*What you need to do:*
Starting at the line that contains "### Mitigations" and ending at the line that contains "4. **User Testing**: Test", the lines below are to be given again exactly, with nothing added.

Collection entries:
━━━━━━

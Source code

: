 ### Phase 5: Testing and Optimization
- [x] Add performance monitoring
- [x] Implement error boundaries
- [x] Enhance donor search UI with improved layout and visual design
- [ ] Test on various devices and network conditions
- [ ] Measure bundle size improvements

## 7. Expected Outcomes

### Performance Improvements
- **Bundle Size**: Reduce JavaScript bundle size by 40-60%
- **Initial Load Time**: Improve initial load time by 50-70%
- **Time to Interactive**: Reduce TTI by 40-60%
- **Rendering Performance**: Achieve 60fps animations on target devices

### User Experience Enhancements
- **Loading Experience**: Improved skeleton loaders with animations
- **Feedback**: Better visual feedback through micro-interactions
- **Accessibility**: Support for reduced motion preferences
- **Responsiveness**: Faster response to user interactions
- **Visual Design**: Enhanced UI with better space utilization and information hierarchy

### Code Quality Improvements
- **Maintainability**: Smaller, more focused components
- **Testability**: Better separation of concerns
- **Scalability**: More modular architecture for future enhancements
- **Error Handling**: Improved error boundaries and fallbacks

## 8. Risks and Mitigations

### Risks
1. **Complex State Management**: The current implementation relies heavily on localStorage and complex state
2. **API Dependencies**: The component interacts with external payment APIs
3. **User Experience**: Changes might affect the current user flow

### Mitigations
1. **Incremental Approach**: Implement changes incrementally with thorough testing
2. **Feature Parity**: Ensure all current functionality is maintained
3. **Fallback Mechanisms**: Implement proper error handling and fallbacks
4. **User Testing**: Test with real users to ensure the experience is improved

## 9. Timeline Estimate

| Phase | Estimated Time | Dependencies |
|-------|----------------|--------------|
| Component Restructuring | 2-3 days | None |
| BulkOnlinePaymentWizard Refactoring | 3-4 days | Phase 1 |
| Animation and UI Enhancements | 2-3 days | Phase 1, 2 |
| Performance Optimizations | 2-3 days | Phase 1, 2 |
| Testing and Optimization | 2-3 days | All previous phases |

━━━━━━

*Task output:*
### Mitigations
1. **Incremental Approach**: Implement changes incrementally with thorough testing
2. **Feature Parity**: Ensure all current functionality is maintained
3. **Fallback Mechanisms**: Implement proper error handling and fallbacks
4. **User Testing**: Test with real users to ensure the experience is improved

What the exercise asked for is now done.